To its credit, Niles City Council last week used the power of repeal in the noble spirit it has been used throughout American history to correct errors in judgment and to respond to societal advances.

Just as legislators at all levels of government over the years have repealed unfair Jim Crow laws, unenforceable alcohol prohibition laws and unworkable Sunday closing “blue laws,’’ city legislators in Niles unanimously repealed its recently adopted Community Bill of Rights. That misnamed and misguided legislation quickly would have emerged as unfair, unenforceable and unworkable as well.

The Community Bill of Rights would have banned oil and gas drilling and related activities in every nook and cranny of Niles, thereby denying rights to free and relatively unfettered commerce to one of the Mahoning Valley’s fastest growing economic enterprises.


The Community Bill of Rights — which a handful of other Ohio communities have approved and which will again appear on the Nov. 5 ballot in Youngstown after its defeat at the polls in May — has been pushed aggressively by anti-fracking activists in the state in recent years.

The mayor and city council members in Niles bit the flimsy bait last month, when they approved the ban on hydraulic fracturing in Trumbull County’s second-largest city. Motivated by fear, misconceptions and misinformation from fracking opponents, they acted hastily to put the brakes on all possible drilling on city land.

Only after that vote did they come to grips with the facts that no drilling had been planned in residential neighborhoods in the city, no existing revenue-producing agreements for the city to provide water to drillers would remain legal, and no local governments in the state have the authority to supersede state law in the regulation of drilling in local communities.

Hindsight proved 20/20, and the full city council quickly and firmly corrected their knee-jerk reaction to the emotionally packed bill of goods sold to them from anti-fracking activists.


The time-wasting lessons learned by Niles city leaders, however, can prove instructive to any voters in Youngstown who remain on the fence over supporting or opposing the Community Bill of Rights in Mahoning County’s largest city when they go to the ballot box Nov. 5.

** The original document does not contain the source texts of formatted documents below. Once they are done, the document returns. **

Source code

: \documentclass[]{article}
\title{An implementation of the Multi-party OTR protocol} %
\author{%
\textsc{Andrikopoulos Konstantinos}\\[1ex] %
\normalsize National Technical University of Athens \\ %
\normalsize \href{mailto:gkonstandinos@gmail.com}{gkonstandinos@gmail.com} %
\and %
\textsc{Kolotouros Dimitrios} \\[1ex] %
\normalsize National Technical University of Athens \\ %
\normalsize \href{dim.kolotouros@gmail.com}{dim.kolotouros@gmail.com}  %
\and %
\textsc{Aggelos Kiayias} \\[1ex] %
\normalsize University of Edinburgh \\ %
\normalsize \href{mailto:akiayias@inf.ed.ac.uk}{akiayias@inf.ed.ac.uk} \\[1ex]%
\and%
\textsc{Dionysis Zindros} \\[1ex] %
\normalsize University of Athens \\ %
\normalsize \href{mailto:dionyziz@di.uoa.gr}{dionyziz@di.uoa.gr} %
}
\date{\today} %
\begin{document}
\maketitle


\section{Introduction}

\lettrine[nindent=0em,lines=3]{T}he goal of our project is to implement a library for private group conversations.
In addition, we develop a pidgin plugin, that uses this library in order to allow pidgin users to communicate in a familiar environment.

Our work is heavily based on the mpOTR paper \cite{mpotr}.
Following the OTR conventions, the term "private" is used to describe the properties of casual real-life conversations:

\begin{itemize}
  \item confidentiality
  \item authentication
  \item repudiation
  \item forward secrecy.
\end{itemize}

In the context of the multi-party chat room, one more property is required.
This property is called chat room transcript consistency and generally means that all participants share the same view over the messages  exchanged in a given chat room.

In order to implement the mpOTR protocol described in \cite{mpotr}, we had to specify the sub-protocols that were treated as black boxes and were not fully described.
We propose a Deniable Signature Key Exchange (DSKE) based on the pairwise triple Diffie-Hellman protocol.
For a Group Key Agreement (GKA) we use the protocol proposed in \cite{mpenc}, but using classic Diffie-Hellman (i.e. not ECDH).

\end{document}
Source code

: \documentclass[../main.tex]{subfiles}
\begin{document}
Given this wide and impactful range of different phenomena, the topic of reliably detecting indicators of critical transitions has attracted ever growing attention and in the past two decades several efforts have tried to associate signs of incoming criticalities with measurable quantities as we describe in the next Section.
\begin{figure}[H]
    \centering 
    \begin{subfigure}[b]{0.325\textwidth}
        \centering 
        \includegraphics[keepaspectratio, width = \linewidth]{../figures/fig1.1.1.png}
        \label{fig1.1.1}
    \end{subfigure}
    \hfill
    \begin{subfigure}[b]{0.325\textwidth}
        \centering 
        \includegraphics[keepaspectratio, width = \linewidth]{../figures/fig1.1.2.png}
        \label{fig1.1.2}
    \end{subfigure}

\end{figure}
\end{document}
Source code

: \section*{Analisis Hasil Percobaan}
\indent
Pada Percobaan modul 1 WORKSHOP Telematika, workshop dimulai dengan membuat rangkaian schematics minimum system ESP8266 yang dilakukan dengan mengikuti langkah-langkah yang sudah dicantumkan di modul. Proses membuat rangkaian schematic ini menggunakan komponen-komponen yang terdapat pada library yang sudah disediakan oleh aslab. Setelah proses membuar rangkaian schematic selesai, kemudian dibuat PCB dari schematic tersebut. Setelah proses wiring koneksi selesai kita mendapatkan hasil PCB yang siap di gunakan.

Should city voters dramatically change their thinking and approve the initiative later this fall, the process of undoing the damage would likely be much longer and much more painful than in Niles. If it’s left intact, the same dangers remain that we have vociferously argued about time and time again in this space.

In addition to the legality of local enforcement that counters state law, the Bill of Rights would yield many wrongs for the city. It would impolitely kick out drillers, curtail shale-play growth and place a stain on the city’s image as a viable place to grow business of any kind.

All of this controversy continues to play out in a backdrop of increasing evidence that hydraulic fracturing, when conducted properly and responsibly, remains safe. Just last week, the prestigious National Academy of Sciences released findings of a study that concluded that drilling and fracking for natural gas does not spew immense amounts of the greenhouse gas methane into the air, as many fractivists feared.

In addition, in states like Ohio, legislators have kept a watchful eye on the drilling industry and have enacted a series of firm regulations. We encourage such state oversight to continue.

But as Niles City Council and the Athens County Board of Elections, which recently refused to place the bill of rights on the ballot, rightly have recognized, oil and gas drilling provides an economic jolt for communities and a slow but steady move toward energy independence for the U.S. Youngstown voters should use the same sound reasoning in defeating the Community Bill of Rights at the polls Nov. 5.